Lucy Richards is a “truther.”
Among the other truths she espouses is the belief that the Sandy Hook murders in December 2012 never occurred. Last week she exercised her right to this belief by threatening a parent of one of the slain victims. Now Ms. Richards has been arrested and charged with threats included in notes like this: “You gonna die. Death is coming to you real soon,”
Other truthers declare that the shootings were a government plot to strengthen gun control laws. A man named James Fetzer claims they were initiated by Israel death squads to strike fear into the hearts of Americans. Fetzer is also a Holocaust denier, a fact which, if nothing else, puts things in perspective.
Today we are four days from the fourth anniversary of Adam Lanza’s assault on Sandy Hook Elementary, and insanity remains prevalent. (While Fetzer’s problem appears to be a virulent anti-Semitism, there is little doubt that Lucy Richards and her senses parted company long ago.) But remember when truthers were fun? Of course they weren’t called truthers then, they were just folks who doubted that Americans had actually set foot on the moon. We all had a good laugh and went on about our business. Nobody realized back then that every fact would eventually become deniable, and that no proof from whatever source would ever be credible again.

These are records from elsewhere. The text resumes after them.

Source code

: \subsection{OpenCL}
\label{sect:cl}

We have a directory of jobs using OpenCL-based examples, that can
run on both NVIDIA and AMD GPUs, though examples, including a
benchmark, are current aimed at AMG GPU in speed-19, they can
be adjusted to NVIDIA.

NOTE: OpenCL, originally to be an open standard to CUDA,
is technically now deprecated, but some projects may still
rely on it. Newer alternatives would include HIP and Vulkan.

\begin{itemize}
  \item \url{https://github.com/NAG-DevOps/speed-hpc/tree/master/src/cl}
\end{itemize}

Conspiracy theorists had in fact made a bigger splash six years earlier when the assassination of JFK became a cause for public debate, books, TV program, and films. But for fifty-three years the fringe element has remained on the fringe. Now it has ascended to the presidency.
During his campaign, minority President-elect Donald Trump employed conspiracy theories about Hillary Clinton, the integrity of the American voting system, the crime rate in the U.S.—even Marco Rubio’s ancestors—to help him win the presidency. But now, in a dramatic reversal, every truth is a conspiracy theory. Nowhere is that more evident than in recent reports detailing Russian attempts to skew this past November’s election. Donald Trump refuses to accept the facts (and they have become overwhelming) just as he refuses to accept his humiliating loss in the popular vote, or the fact that he sold as many workers down the river as he saved in the Carrier deal.

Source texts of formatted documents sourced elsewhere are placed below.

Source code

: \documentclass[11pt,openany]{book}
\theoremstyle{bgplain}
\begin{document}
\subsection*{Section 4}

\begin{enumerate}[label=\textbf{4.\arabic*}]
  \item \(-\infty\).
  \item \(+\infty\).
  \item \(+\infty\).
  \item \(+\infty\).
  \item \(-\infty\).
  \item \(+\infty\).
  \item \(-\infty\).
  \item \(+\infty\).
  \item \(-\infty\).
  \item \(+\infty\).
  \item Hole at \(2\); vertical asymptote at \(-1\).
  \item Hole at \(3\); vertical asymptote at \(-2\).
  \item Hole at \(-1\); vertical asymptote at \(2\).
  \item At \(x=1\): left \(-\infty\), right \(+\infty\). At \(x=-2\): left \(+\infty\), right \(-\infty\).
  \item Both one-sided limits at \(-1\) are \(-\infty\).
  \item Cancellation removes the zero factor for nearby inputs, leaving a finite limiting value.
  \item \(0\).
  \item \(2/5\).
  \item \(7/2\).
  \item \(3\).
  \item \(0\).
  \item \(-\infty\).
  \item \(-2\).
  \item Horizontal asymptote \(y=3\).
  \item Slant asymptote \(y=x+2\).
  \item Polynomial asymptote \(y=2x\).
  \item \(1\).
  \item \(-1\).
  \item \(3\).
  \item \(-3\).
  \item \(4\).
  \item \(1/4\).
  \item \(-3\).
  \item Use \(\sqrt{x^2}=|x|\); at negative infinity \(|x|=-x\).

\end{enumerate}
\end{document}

Trump has no difficulty with this revised position—during the campaign he continually denied statements that had already been recorded, from his refusal to rent to minorities, to his position on the Iraq War, to his gleeful and unrepentant assaults on women. He has made the truth irrelevant and learned how to impugn the credibility of the messenger.

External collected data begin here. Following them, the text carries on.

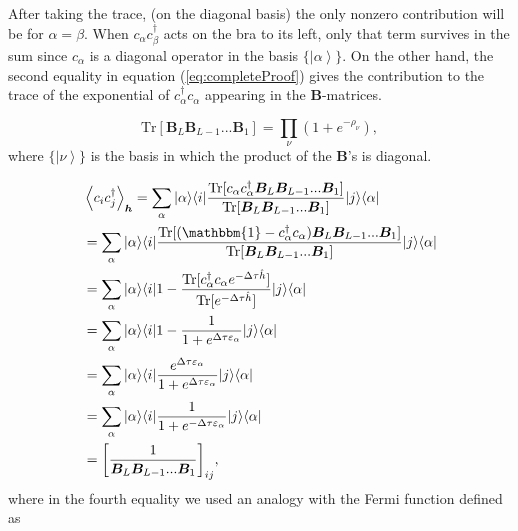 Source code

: \documentclass[10pt, twocolumn, twoside]{article}
\begin{document}
After taking the trace, (on the diagonal basis) the only nonzero contribution will be for $\alpha = \beta$. When $c_\alpha c_\beta^\dagger$ acts on the bra to its left, only that term survives in the sum since $c_\alpha$ is a diagonal operator in the basis $\{\left|\alpha\right\rangle\}$. On the other hand, the second equality in equation (\ref{eq:completeProof}) gives the contribution to the trace of the exponential of $c_\alpha^\dagger c_\alpha$ appearing in the $\bm B$-matrices. 

\begin{equation}\label{eq:traceExp}
\text{Tr} [\bm B_L \bm B_{L-1} ... \bm B_1] = \prod_{\nu} ( 1 + e^{-\rho_\nu} ) ,
\end{equation}
where $\{\left|\nu\right\rangle\}$ is the basis in which the product of the $\bm B$'s is diagonal.

\begin{equation}
\begin{split}
&\left\langle c_i c_j^\dagger \right\rangle_{\bm h} =\sum_{\alpha} | \alpha \rangle \langle i | \frac{ \text{Tr}[c_{\alpha} c_\alpha^\dagger \bm B_L \bm B_{L-1} ... \bm B_1] }{\text{Tr} [\bm B_L \bm B_{L-1} ... \bm B_1] } | j \rangle \langle \alpha | \\
&=\sum_{\alpha} | \alpha \rangle \langle i | \frac{ \text{Tr}[( \mathbbm{1} - c_{\alpha}^\dagger c_\alpha) \bm B_L \bm B_{L-1} ... \bm B_1] }{\text{Tr} [\bm B_L \bm B_{L-1} ... \bm B_1] } | j \rangle \langle \alpha | \\
&= \sum_{\alpha} | \alpha \rangle \langle i | 1 -  \frac{ \text{Tr}[c_{\alpha}^\dagger c_\alpha e^{-\Delta \tau \hat{h}}]}{\text{Tr} [e^{-\Delta \tau \hat{h}}] } | j \rangle \langle \alpha | \\
&= \sum_{\alpha} | \alpha \rangle \langle i | 1 -  \frac{1}{1 + e^{\Delta\tau \varepsilon_\alpha}} | j \rangle \langle \alpha | \\
&= \sum_{\alpha} | \alpha \rangle \langle i | \frac{e^{\Delta\tau \varepsilon_\alpha}}{1 + e^{\Delta\tau \varepsilon_\alpha}} | j \rangle \langle \alpha | \\
&= \sum_{\alpha} | \alpha \rangle \langle i | \frac{1}{1 + e^{-\Delta\tau \varepsilon_\alpha}} | j \rangle \langle \alpha | \\
&= \bigg[ \frac{1}{\bm B_L \bm B_{L-1} ... \bm B_{1}} \bigg]_{ij} ,
\end{split}
\end{equation}
where in the fourth equality we used an analogy with the Fermi function defined as 
\end{document}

But what happens during a time of national crisis when the CIA or the NSA or the FBI brings him a report he doesn’t like?
Mr. Trump, there are ships carrying missiles to Cuba.
No they aren’t.
In retrospect, Hillary Clinton’s label “basket of deplorables” was far too generous, allowing for the possibility that his lockstep followers have a brain but choose to subvert its ability. These days that belief seems too optimistic. What does seem more believable is that this intellectually limited and fatuous boor has gathered just the following he—and they—deserve.